High-Frequency Semantics and Geometric Priors for End-to-End Detection Transformers in Challenging UAV Imagery
Journal:
arXiv
Published Date:
Jul 1, 2025
Abstract
Unmanned Aerial Vehicle-based Object Detection (UAV-OD) faces substantial
challenges, including small target sizes, high-density distributions, and
cluttered backgrounds in UAV imagery. Current algorithms often depend on
hand-crafted components like anchor boxes, which demand fine-tuning and exhibit
limited generalization, and Non-Maximum Suppression (NMS), which is
threshold-sensitive and prone to misclassifying dense objects. These generic
architectures thus struggle to adapt to aerial imaging characteristics,
resulting in performance limitations. Moreover, emerging end-to-end frameworks
have yet to effectively mitigate these aerial-specific challenges.To address
these issues, we propose HEGS-DETR, a comprehensively enhanced, real-time
Detection Transformer framework tailored for UAVs. First, we introduce the
High-Frequency Enhanced Semantics Network (HFESNet) as a novel backbone.
HFESNet preserves critical high-frequency spatial details to extract robust
semantic features, thereby improving discriminative capability for small and
occluded targets in complex backgrounds. Second, our Efficient Small Object
Pyramid (ESOP) strategy strategically fuses high-resolution feature maps with
minimal computational overhead, significantly boosting small object detection.

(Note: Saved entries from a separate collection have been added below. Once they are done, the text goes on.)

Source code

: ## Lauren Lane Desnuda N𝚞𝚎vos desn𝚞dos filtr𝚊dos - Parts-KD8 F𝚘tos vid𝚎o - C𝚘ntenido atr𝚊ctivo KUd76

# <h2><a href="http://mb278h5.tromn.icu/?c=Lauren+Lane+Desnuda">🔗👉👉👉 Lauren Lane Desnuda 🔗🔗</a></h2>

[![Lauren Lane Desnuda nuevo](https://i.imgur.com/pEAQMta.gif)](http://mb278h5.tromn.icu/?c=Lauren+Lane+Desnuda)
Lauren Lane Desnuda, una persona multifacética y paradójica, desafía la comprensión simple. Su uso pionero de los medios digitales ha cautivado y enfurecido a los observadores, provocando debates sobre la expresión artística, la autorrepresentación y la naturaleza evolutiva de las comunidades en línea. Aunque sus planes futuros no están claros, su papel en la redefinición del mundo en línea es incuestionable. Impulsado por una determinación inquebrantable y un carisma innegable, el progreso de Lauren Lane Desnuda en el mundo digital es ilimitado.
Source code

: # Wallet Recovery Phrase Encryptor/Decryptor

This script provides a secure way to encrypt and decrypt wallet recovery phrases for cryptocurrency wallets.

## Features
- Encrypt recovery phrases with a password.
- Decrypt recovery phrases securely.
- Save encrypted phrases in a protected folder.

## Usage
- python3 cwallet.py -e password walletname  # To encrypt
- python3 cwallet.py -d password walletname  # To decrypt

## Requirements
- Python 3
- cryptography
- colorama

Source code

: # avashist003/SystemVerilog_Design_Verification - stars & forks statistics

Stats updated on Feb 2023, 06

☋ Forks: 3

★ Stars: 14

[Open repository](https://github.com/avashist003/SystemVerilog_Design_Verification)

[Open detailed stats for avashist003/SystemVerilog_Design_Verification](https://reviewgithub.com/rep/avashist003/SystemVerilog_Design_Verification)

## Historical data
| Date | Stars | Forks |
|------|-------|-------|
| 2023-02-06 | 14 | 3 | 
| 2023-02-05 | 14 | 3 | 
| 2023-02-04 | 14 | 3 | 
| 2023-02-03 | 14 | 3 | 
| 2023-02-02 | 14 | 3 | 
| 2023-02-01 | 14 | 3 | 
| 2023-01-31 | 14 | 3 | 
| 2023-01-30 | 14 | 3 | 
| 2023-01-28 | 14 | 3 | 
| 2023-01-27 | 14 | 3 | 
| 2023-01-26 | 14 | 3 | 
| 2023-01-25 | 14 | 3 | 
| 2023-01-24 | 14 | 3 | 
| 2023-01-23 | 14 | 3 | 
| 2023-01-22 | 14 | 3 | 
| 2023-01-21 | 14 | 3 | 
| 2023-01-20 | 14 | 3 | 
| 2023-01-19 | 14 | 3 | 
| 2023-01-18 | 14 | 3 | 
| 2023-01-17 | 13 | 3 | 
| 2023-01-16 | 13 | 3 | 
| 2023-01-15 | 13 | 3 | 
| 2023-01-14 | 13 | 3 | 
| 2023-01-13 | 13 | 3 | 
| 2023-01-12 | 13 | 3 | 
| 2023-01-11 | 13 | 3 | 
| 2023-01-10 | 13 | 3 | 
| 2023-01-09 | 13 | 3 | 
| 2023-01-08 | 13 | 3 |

Finally, the proposed Selective Query Recollection (SQR) and Geometry-Aware
Positional Encoding (GAPE) modules enhance the detector's decoder stability and
localization accuracy, effectively optimizing bounding boxes and providing
explicit spatial priors for dense scenes. Experiments on the VisDrone dataset
demonstrate that HEGS-DETR achieves a 5.1% AP50 and 3.8% AP increase over the
baseline, while maintaining real-time speed and reducing parameter count by 4M.